Outside this blissful domesticity, Jack’s tasked with monitoring the drones that are protecting some other gigantic machines that are extracting Earth’s remaining resources ahead of their departure. Oddly, he does this in a flying aircraft that looks a lot like a giant cock and balls. It could be Kosinski’s attempt at some sly Kubrickian sexual innuendo (there’s another striking image later on where Jack’s spacecraft enters a floating mothership like sperm into an egg), but it also could just be my filthy mind.

Seriously, you see it too, right?

Seriously, you see it too, right?

During one of these routine sojourns, Jack’s attacked by rummaging scavengers, some weirdos who run around in scary, floppy leather masks, but later just turn out to be Morgan Freeman (whose goofy glasses instantly lend a steampunk vibe to the proceedings) and his accumulated gang of drop-out humans. The guys don’t like each other, and do a bit of fighting. Kosinski’s action scenes are shot like video games, the viewer in Jack’s point of view or hovering just over his shoulder. They’re slow and clunky, drowning in CGI, although one culminates in a great shot of Jack looking like he’s climbing out of Rodin’s gates of hell.

The sinister possibilities of technology hover throughout Oblivion, much like in Kosinki’s Tron: Legacy. In that film, Garrett Hedlund got hilariously trapped in a neon blue video game with a shitload of Daft Punk records. Here, the machines are wild and unpredictable, drones that confuse easily, threaten to attack their masters, and can’t be overridden. A latter scene features a hefty drone being tied down in chains, like a hulking King Kong, and even Jack’s slick white motorbike (which he rides awesomely, like a Scandinavian Akira) is at one point seen secured to a rock with a leash.

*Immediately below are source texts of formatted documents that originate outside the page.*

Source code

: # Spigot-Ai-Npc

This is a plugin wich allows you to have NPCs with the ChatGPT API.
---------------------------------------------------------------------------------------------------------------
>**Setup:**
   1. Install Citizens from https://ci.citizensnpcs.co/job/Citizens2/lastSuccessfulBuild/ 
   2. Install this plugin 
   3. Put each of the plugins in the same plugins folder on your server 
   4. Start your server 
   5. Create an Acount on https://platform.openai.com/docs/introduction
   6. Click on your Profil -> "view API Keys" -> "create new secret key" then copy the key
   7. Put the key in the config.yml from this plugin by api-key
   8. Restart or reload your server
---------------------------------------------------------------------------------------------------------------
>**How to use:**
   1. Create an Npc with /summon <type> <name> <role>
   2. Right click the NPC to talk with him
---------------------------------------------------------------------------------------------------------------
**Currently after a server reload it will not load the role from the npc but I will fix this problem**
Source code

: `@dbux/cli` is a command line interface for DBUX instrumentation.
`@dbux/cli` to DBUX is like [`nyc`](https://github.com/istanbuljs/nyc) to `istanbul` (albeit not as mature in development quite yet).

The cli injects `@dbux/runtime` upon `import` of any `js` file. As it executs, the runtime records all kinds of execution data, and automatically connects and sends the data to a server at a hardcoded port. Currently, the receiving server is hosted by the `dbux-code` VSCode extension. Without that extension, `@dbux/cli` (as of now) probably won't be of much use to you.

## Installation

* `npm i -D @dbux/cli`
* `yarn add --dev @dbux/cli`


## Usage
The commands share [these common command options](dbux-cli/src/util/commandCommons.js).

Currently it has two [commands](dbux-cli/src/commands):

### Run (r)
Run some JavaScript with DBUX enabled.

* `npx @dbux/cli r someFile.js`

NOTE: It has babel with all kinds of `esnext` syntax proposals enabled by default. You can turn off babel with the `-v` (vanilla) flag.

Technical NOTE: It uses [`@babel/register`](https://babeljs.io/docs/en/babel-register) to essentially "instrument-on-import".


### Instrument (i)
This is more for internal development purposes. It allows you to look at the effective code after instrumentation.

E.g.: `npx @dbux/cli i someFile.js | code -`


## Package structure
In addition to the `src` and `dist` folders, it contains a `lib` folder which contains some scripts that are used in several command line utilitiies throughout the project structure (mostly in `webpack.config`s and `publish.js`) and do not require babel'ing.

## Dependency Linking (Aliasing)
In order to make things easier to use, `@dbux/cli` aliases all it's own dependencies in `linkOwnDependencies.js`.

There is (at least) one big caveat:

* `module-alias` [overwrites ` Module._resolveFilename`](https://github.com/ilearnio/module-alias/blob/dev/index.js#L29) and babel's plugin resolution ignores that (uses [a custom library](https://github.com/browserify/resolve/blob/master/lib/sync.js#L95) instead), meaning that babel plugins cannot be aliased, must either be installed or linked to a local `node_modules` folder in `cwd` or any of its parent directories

As an antidote to all the hi-tech nonsense, Jack regularly escapes to an idyllic wood cabin, where he has Earth-ly dreams about a mysterious girl, shoots hoops, slips the needle on some fuzzy Procul Harum vinyl, and reads classic literature (on paper!) by the light of a glowing Edison bulb. He even sports some slick ‘80s aviator glasses, the film’s double nod to Jack’s lingering pre-war humanity and Cruise’s iconic movie mythology. Jack’s secret corner of the world is a hipster paradise, and taps into today’s increasing retro nostalgia amidst all our tech-y overload (the irony being, though, that the film is filled with more CGI flourishes than most PC games).

As the film progresses, it starts to borrow quite liberally from Duncan Jones’ 2009 sleeper, Moon, and, to use a word I learnt from Madonna, gets reductive, although we do get to see Tom Cruise beat the shit outta himself in a desert. That was fun. But then, somewhere around that scene, I ran out of my delicious Chatime premium pearl milk bubble tea and subsequently spent the rest of the film staring sadly through the big-screen at a story I’d lost track of almost an hour ago. Fuckin’ sci-fi; you really need a nerd’s brain to get it.

Oblivion is out in cinemas nationwide right about… now.